This week I don't have a common writing mistake as much as an observation I've made.
There are different kinds of fighters out there (especially when it comes to fencing).
There are those who look at fencing as a sport. They rarely bother to learn any historical facts about fencing (outside of the sport field or some tidbit of knowledge to impress a non-fencer if they ask) and they don't concern themselves much with learning anatomy or why the places they are aiming at are "on target".
Then there are those who focus tightly on one particular style or school of fencing. They learn a certain number of moves that apply to that style, but they don't bother to learn WHY those moves work.

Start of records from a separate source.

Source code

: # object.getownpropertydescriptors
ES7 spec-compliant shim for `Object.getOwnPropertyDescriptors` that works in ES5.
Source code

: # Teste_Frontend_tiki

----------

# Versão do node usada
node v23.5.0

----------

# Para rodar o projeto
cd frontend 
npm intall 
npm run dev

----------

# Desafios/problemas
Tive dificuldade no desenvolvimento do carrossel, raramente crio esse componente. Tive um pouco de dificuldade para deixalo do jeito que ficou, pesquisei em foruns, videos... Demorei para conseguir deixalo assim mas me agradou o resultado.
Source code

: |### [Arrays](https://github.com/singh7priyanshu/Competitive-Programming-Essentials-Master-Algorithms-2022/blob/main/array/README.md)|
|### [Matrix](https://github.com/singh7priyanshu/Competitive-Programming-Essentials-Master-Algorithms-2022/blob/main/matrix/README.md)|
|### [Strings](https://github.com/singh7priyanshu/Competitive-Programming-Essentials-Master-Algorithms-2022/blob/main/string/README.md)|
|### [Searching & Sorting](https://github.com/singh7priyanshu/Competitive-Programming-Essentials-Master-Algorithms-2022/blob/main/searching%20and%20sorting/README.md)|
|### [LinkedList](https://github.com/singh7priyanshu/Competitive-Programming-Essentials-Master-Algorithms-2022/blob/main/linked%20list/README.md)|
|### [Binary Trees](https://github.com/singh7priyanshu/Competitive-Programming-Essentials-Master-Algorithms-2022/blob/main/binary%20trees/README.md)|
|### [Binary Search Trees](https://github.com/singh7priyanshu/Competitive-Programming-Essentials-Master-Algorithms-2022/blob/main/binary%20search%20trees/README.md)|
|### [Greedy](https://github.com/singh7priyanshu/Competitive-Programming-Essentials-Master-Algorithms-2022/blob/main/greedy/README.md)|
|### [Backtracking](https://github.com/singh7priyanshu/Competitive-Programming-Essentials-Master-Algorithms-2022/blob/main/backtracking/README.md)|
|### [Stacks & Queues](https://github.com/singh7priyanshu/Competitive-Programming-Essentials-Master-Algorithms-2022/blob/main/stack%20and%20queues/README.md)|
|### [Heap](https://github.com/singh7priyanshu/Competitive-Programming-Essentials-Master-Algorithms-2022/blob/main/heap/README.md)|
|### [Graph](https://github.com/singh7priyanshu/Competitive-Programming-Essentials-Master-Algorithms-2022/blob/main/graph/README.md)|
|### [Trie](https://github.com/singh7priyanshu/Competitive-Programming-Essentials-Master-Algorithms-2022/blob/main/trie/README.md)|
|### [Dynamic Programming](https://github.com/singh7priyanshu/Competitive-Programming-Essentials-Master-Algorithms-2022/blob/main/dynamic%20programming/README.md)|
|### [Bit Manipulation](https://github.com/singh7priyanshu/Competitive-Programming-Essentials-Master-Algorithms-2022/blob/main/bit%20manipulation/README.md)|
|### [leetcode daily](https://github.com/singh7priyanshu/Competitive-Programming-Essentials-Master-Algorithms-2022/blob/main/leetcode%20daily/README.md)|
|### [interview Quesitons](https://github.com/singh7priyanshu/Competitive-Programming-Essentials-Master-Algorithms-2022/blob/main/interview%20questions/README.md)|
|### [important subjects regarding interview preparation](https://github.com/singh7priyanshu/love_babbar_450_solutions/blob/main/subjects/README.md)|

WHY they are effective, or perhaps aren't. All they can do is parrot those moves over and over again. They may get very good at them, but if you through something new at them, they don't know what to do. This is as far as many Classical fencers get.
And finally there are true warriors. Those who look at a certain style and figure out what makes it work. They take it apart, piece by piece, trying everything. If it doesn't work, they toss it, "historically accurate" or not. If it does, they keep it and maybe try to make it better. Theses are people who learn how to fight, not how to recreate some old historical document.
Yes, some of those old historical documents have good ideas, but some of them are incomplete and you know they didn't write EVERYTHING down. You have to allow yourself to make adjustments, not be tied down to "historical accuracy."
Of all the kinds of fighters, the true warrior is the only one who can quickly adapt. The only one who can actually use their knowledge outside of a class room or dueling circle if they need to. Those are the ones I'm most interested in studying and, hopefully, one day becoming.